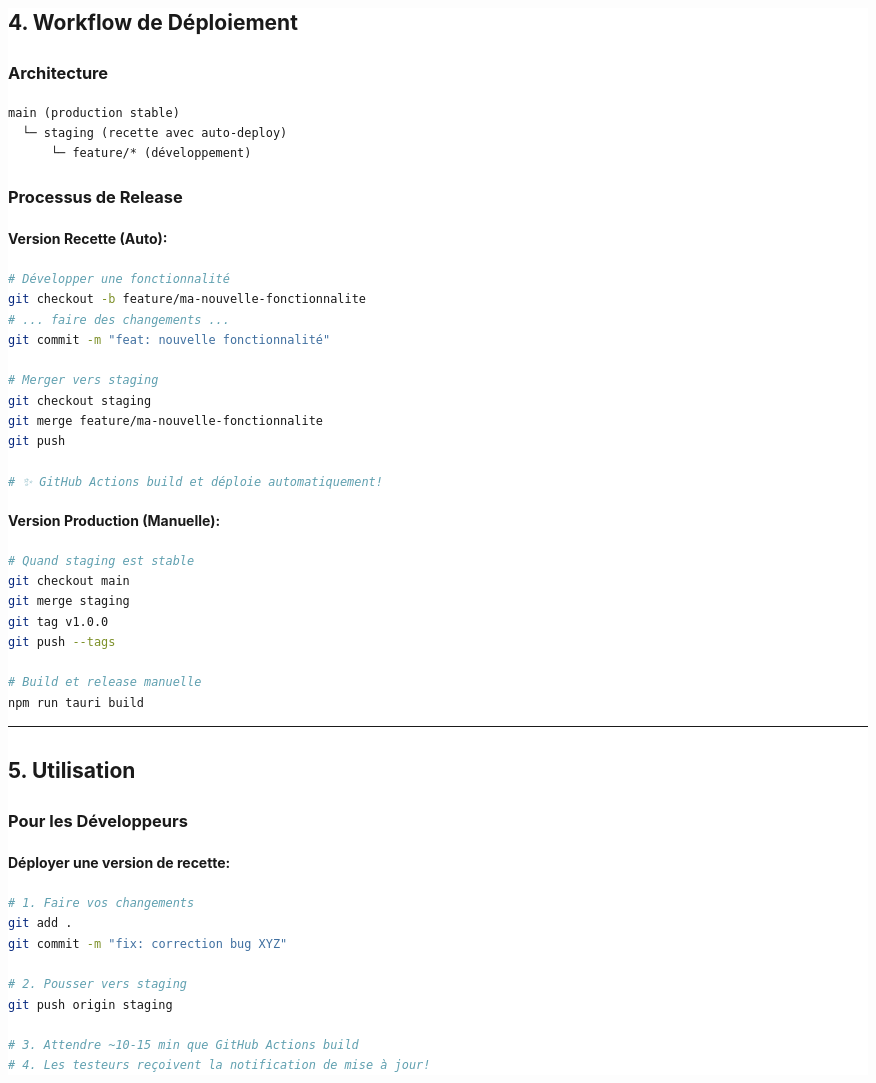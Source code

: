 
## 4. Workflow de Déploiement

### Architecture

```
main (production stable)
  └─ staging (recette avec auto-deploy)
      └─ feature/* (développement)
```

### Processus de Release

#### **Version Recette (Auto):**

```bash
# Développer une fonctionnalité
git checkout -b feature/ma-nouvelle-fonctionnalite
# ... faire des changements ...
git commit -m "feat: nouvelle fonctionnalité"

# Merger vers staging
git checkout staging
git merge feature/ma-nouvelle-fonctionnalite
git push

# ✨ GitHub Actions build et déploie automatiquement!
```

#### **Version Production (Manuelle):**

```bash
# Quand staging est stable
git checkout main
git merge staging
git tag v1.0.0
git push --tags

# Build et release manuelle
npm run tauri build
```

---

## 5. Utilisation

### Pour les Développeurs

#### Déployer une version de recette:

```bash
# 1. Faire vos changements
git add .
git commit -m "fix: correction bug XYZ"

# 2. Pousser vers staging
git push origin staging

# 3. Attendre ~10-15 min que GitHub Actions build
# 4. Les testeurs reçoivent la notification de mise à jour!
```
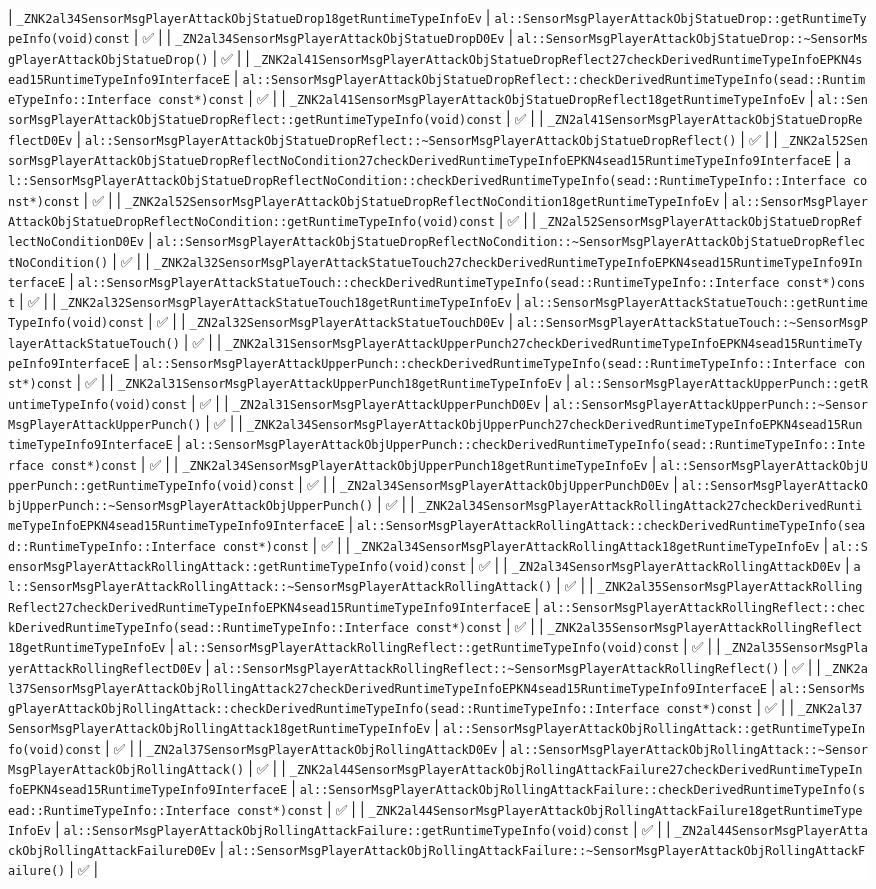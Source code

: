| `_ZNK2al34SensorMsgPlayerAttackObjStatueDrop18getRuntimeTypeInfoEv` | `al::SensorMsgPlayerAttackObjStatueDrop::getRuntimeTypeInfo(void)const` | :white_check_mark: |
| `_ZN2al34SensorMsgPlayerAttackObjStatueDropD0Ev` | `al::SensorMsgPlayerAttackObjStatueDrop::~SensorMsgPlayerAttackObjStatueDrop()` | :white_check_mark: |
| `_ZNK2al41SensorMsgPlayerAttackObjStatueDropReflect27checkDerivedRuntimeTypeInfoEPKN4sead15RuntimeTypeInfo9InterfaceE` | `al::SensorMsgPlayerAttackObjStatueDropReflect::checkDerivedRuntimeTypeInfo(sead::RuntimeTypeInfo::Interface const*)const` | :white_check_mark: |
| `_ZNK2al41SensorMsgPlayerAttackObjStatueDropReflect18getRuntimeTypeInfoEv` | `al::SensorMsgPlayerAttackObjStatueDropReflect::getRuntimeTypeInfo(void)const` | :white_check_mark: |
| `_ZN2al41SensorMsgPlayerAttackObjStatueDropReflectD0Ev` | `al::SensorMsgPlayerAttackObjStatueDropReflect::~SensorMsgPlayerAttackObjStatueDropReflect()` | :white_check_mark: |
| `_ZNK2al52SensorMsgPlayerAttackObjStatueDropReflectNoCondition27checkDerivedRuntimeTypeInfoEPKN4sead15RuntimeTypeInfo9InterfaceE` | `al::SensorMsgPlayerAttackObjStatueDropReflectNoCondition::checkDerivedRuntimeTypeInfo(sead::RuntimeTypeInfo::Interface const*)const` | :white_check_mark: |
| `_ZNK2al52SensorMsgPlayerAttackObjStatueDropReflectNoCondition18getRuntimeTypeInfoEv` | `al::SensorMsgPlayerAttackObjStatueDropReflectNoCondition::getRuntimeTypeInfo(void)const` | :white_check_mark: |
| `_ZN2al52SensorMsgPlayerAttackObjStatueDropReflectNoConditionD0Ev` | `al::SensorMsgPlayerAttackObjStatueDropReflectNoCondition::~SensorMsgPlayerAttackObjStatueDropReflectNoCondition()` | :white_check_mark: |
| `_ZNK2al32SensorMsgPlayerAttackStatueTouch27checkDerivedRuntimeTypeInfoEPKN4sead15RuntimeTypeInfo9InterfaceE` | `al::SensorMsgPlayerAttackStatueTouch::checkDerivedRuntimeTypeInfo(sead::RuntimeTypeInfo::Interface const*)const` | :white_check_mark: |
| `_ZNK2al32SensorMsgPlayerAttackStatueTouch18getRuntimeTypeInfoEv` | `al::SensorMsgPlayerAttackStatueTouch::getRuntimeTypeInfo(void)const` | :white_check_mark: |
| `_ZN2al32SensorMsgPlayerAttackStatueTouchD0Ev` | `al::SensorMsgPlayerAttackStatueTouch::~SensorMsgPlayerAttackStatueTouch()` | :white_check_mark: |
| `_ZNK2al31SensorMsgPlayerAttackUpperPunch27checkDerivedRuntimeTypeInfoEPKN4sead15RuntimeTypeInfo9InterfaceE` | `al::SensorMsgPlayerAttackUpperPunch::checkDerivedRuntimeTypeInfo(sead::RuntimeTypeInfo::Interface const*)const` | :white_check_mark: |
| `_ZNK2al31SensorMsgPlayerAttackUpperPunch18getRuntimeTypeInfoEv` | `al::SensorMsgPlayerAttackUpperPunch::getRuntimeTypeInfo(void)const` | :white_check_mark: |
| `_ZN2al31SensorMsgPlayerAttackUpperPunchD0Ev` | `al::SensorMsgPlayerAttackUpperPunch::~SensorMsgPlayerAttackUpperPunch()` | :white_check_mark: |
| `_ZNK2al34SensorMsgPlayerAttackObjUpperPunch27checkDerivedRuntimeTypeInfoEPKN4sead15RuntimeTypeInfo9InterfaceE` | `al::SensorMsgPlayerAttackObjUpperPunch::checkDerivedRuntimeTypeInfo(sead::RuntimeTypeInfo::Interface const*)const` | :white_check_mark: |
| `_ZNK2al34SensorMsgPlayerAttackObjUpperPunch18getRuntimeTypeInfoEv` | `al::SensorMsgPlayerAttackObjUpperPunch::getRuntimeTypeInfo(void)const` | :white_check_mark: |
| `_ZN2al34SensorMsgPlayerAttackObjUpperPunchD0Ev` | `al::SensorMsgPlayerAttackObjUpperPunch::~SensorMsgPlayerAttackObjUpperPunch()` | :white_check_mark: |
| `_ZNK2al34SensorMsgPlayerAttackRollingAttack27checkDerivedRuntimeTypeInfoEPKN4sead15RuntimeTypeInfo9InterfaceE` | `al::SensorMsgPlayerAttackRollingAttack::checkDerivedRuntimeTypeInfo(sead::RuntimeTypeInfo::Interface const*)const` | :white_check_mark: |
| `_ZNK2al34SensorMsgPlayerAttackRollingAttack18getRuntimeTypeInfoEv` | `al::SensorMsgPlayerAttackRollingAttack::getRuntimeTypeInfo(void)const` | :white_check_mark: |
| `_ZN2al34SensorMsgPlayerAttackRollingAttackD0Ev` | `al::SensorMsgPlayerAttackRollingAttack::~SensorMsgPlayerAttackRollingAttack()` | :white_check_mark: |
| `_ZNK2al35SensorMsgPlayerAttackRollingReflect27checkDerivedRuntimeTypeInfoEPKN4sead15RuntimeTypeInfo9InterfaceE` | `al::SensorMsgPlayerAttackRollingReflect::checkDerivedRuntimeTypeInfo(sead::RuntimeTypeInfo::Interface const*)const` | :white_check_mark: |
| `_ZNK2al35SensorMsgPlayerAttackRollingReflect18getRuntimeTypeInfoEv` | `al::SensorMsgPlayerAttackRollingReflect::getRuntimeTypeInfo(void)const` | :white_check_mark: |
| `_ZN2al35SensorMsgPlayerAttackRollingReflectD0Ev` | `al::SensorMsgPlayerAttackRollingReflect::~SensorMsgPlayerAttackRollingReflect()` | :white_check_mark: |
| `_ZNK2al37SensorMsgPlayerAttackObjRollingAttack27checkDerivedRuntimeTypeInfoEPKN4sead15RuntimeTypeInfo9InterfaceE` | `al::SensorMsgPlayerAttackObjRollingAttack::checkDerivedRuntimeTypeInfo(sead::RuntimeTypeInfo::Interface const*)const` | :white_check_mark: |
| `_ZNK2al37SensorMsgPlayerAttackObjRollingAttack18getRuntimeTypeInfoEv` | `al::SensorMsgPlayerAttackObjRollingAttack::getRuntimeTypeInfo(void)const` | :white_check_mark: |
| `_ZN2al37SensorMsgPlayerAttackObjRollingAttackD0Ev` | `al::SensorMsgPlayerAttackObjRollingAttack::~SensorMsgPlayerAttackObjRollingAttack()` | :white_check_mark: |
| `_ZNK2al44SensorMsgPlayerAttackObjRollingAttackFailure27checkDerivedRuntimeTypeInfoEPKN4sead15RuntimeTypeInfo9InterfaceE` | `al::SensorMsgPlayerAttackObjRollingAttackFailure::checkDerivedRuntimeTypeInfo(sead::RuntimeTypeInfo::Interface const*)const` | :white_check_mark: |
| `_ZNK2al44SensorMsgPlayerAttackObjRollingAttackFailure18getRuntimeTypeInfoEv` | `al::SensorMsgPlayerAttackObjRollingAttackFailure::getRuntimeTypeInfo(void)const` | :white_check_mark: |
| `_ZN2al44SensorMsgPlayerAttackObjRollingAttackFailureD0Ev` | `al::SensorMsgPlayerAttackObjRollingAttackFailure::~SensorMsgPlayerAttackObjRollingAttackFailure()` | :white_check_mark: |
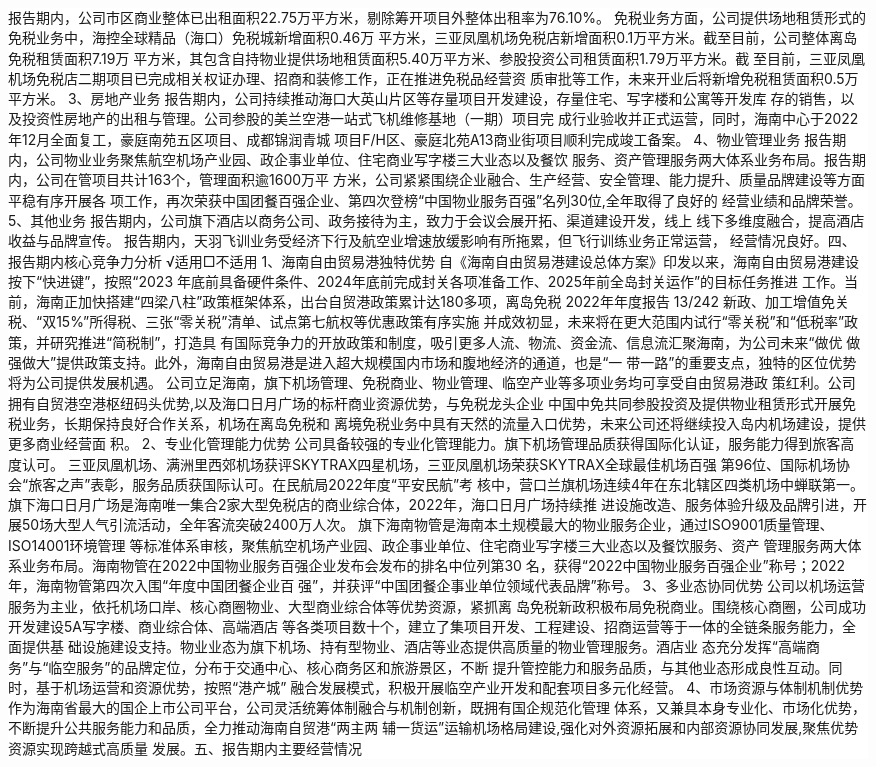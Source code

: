 报告期内，公司市区商业整体已出租面积22.75万平方米，剔除筹开项目外整体出租率为76.10%。
免税业务方面，公司提供场地租赁形式的免税业务中，海控全球精品（海口）免税城新增面积0.46万
平方米，三亚凤凰机场免税店新增面积0.1万平方米。截至目前，公司整体离岛免税租赁面积7.19万
平方米，其包含自持物业提供场地租赁面积5.40万平方米、参股投资公司租赁面积1.79万平方米。截
至目前，三亚凤凰机场免税店二期项目已完成相关权证办理、招商和装修工作，正在推进免税品经营资
质审批等工作，未来开业后将新增免税租赁面积0.5万平方米。
3、房地产业务
报告期内，公司持续推动海口大英山片区等存量项目开发建设，存量住宅、写字楼和公寓等开发库
存的销售，以及投资性房地产的出租与管理。公司参股的美兰空港一站式飞机维修基地（一期）项目完
成行业验收并正式运营，同时，海南中心于2022年12月全面复工，豪庭南苑五区项目、成都锦润青城
项目F/H区、豪庭北苑A13商业街项目顺利完成竣工备案。
4、物业管理业务
报告期内，公司物业业务聚焦航空机场产业园、政企事业单位、住宅商业写字楼三大业态以及餐饮
服务、资产管理服务两大体系业务布局。报告期内，公司在管项目共计163个，管理面积逾1600万平
方米，公司紧紧围绕企业融合、生产经营、安全管理、能力提升、质量品牌建设等方面平稳有序开展各
项工作，再次荣获中国团餐百强企业、第四次登榜“中国物业服务百强”名列30位,全年取得了良好的
经营业绩和品牌荣誉。
5、其他业务
报告期内，公司旗下酒店以商务公司、政务接待为主，致力于会议会展开拓、渠道建设开发，线上
线下多维度融合，提高酒店收益与品牌宣传。
报告期内，天羽飞训业务受经济下行及航空业增速放缓影响有所拖累，但飞行训练业务正常运营，
经营情况良好。四、报告期内核心竞争力分析
√适用□不适用
1、海南自由贸易港独特优势
自《海南自由贸易港建设总体方案》印发以来，海南自由贸易港建设按下“快进键”，按照“2023
年底前具备硬件条件、2024年底前完成封关各项准备工作、2025年前全岛封关运作”的目标任务推进
工作。当前，海南正加快搭建“四梁八柱”政策框架体系，出台自贸港政策累计达180多项，离岛免税
2022年年度报告
13/242
新政、加工增值免关税、“双15%”所得税、三张“零关税”清单、试点第七航权等优惠政策有序实施
并成效初显，未来将在更大范围内试行“零关税”和“低税率”政策，并研究推进“简税制”，打造具
有国际竞争力的开放政策和制度，吸引更多人流、物流、资金流、信息流汇聚海南，为公司未来“做优
做强做大”提供政策支持。此外，海南自由贸易港是进入超大规模国内市场和腹地经济的通道，也是“一
带一路”的重要支点，独特的区位优势将为公司提供发展机遇。
公司立足海南，旗下机场管理、免税商业、物业管理、临空产业等多项业务均可享受自由贸易港政
策红利。公司拥有自贸港空港枢纽码头优势,以及海口日月广场的标杆商业资源优势，与免税龙头企业
中国中免共同参股投资及提供物业租赁形式开展免税业务，长期保持良好合作关系，机场在离岛免税和
离境免税业务中具有天然的流量入口优势，未来公司还将继续投入岛内机场建设，提供更多商业经营面
积。
2、专业化管理能力优势
公司具备较强的专业化管理能力。旗下机场管理品质获得国际化认证，服务能力得到旅客高度认可。
三亚凤凰机场、满洲里西郊机场获评SKYTRAX四星机场，三亚凤凰机场荣获SKYTRAX全球最佳机场百强
第96位、国际机场协会“旅客之声”表彰，服务品质获国际认可。在民航局2022年度“平安民航”考
核中，营口兰旗机场连续4年在东北辖区四类机场中蝉联第一。
旗下海口日月广场是海南唯一集合2家大型免税店的商业综合体，2022年，海口日月广场持续推
进设施改造、服务体验升级及品牌引进，开展50场大型人气引流活动，全年客流突破2400万人次。
旗下海南物管是海南本土规模最大的物业服务企业，通过ISO9001质量管理、ISO14001环境管理
等标准体系审核，聚焦航空机场产业园、政企事业单位、住宅商业写字楼三大业态以及餐饮服务、资产
管理服务两大体系业务布局。海南物管在2022中国物业服务百强企业发布会发布的排名中位列第30
名，获得“2022中国物业服务百强企业”称号；2022年，海南物管第四次入围“年度中国团餐企业百
强”，并获评“中国团餐企事业单位领域代表品牌”称号。
3、多业态协同优势
公司以机场运营服务为主业，依托机场口岸、核心商圈物业、大型商业综合体等优势资源，紧抓离
岛免税新政积极布局免税商业。围绕核心商圈，公司成功开发建设5A写字楼、商业综合体、高端酒店
等各类项目数十个，建立了集项目开发、工程建设、招商运营等于一体的全链条服务能力，全面提供基
础设施建设支持。物业业态为旗下机场、持有型物业、酒店等业态提供高质量的物业管理服务。酒店业
态充分发挥“高端商务”与“临空服务”的品牌定位，分布于交通中心、核心商务区和旅游景区，不断
提升管控能力和服务品质，与其他业态形成良性互动。同时，基于机场运营和资源优势，按照“港产城”
融合发展模式，积极开展临空产业开发和配套项目多元化经营。
4、市场资源与体制机制优势
作为海南省最大的国企上市公司平台，公司灵活统筹体制融合与机制创新，既拥有国企规范化管理
体系，又兼具本身专业化、市场化优势，不断提升公共服务能力和品质，全力推动海南自贸港“两主两
辅一货运”运输机场格局建设,强化对外资源拓展和内部资源协同发展,聚焦优势资源实现跨越式高质量
发展。五、报告期内主要经营情况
-=-=-
## Your task
From the listing, copy every line where the string "nouvelle" appears.

## Task result
git checkout -b feature/ma-nouvelle-fonctionnalite
git commit -m "feat: nouvelle fonctionnalité"
git merge feature/ma-nouvelle-fonctionnalite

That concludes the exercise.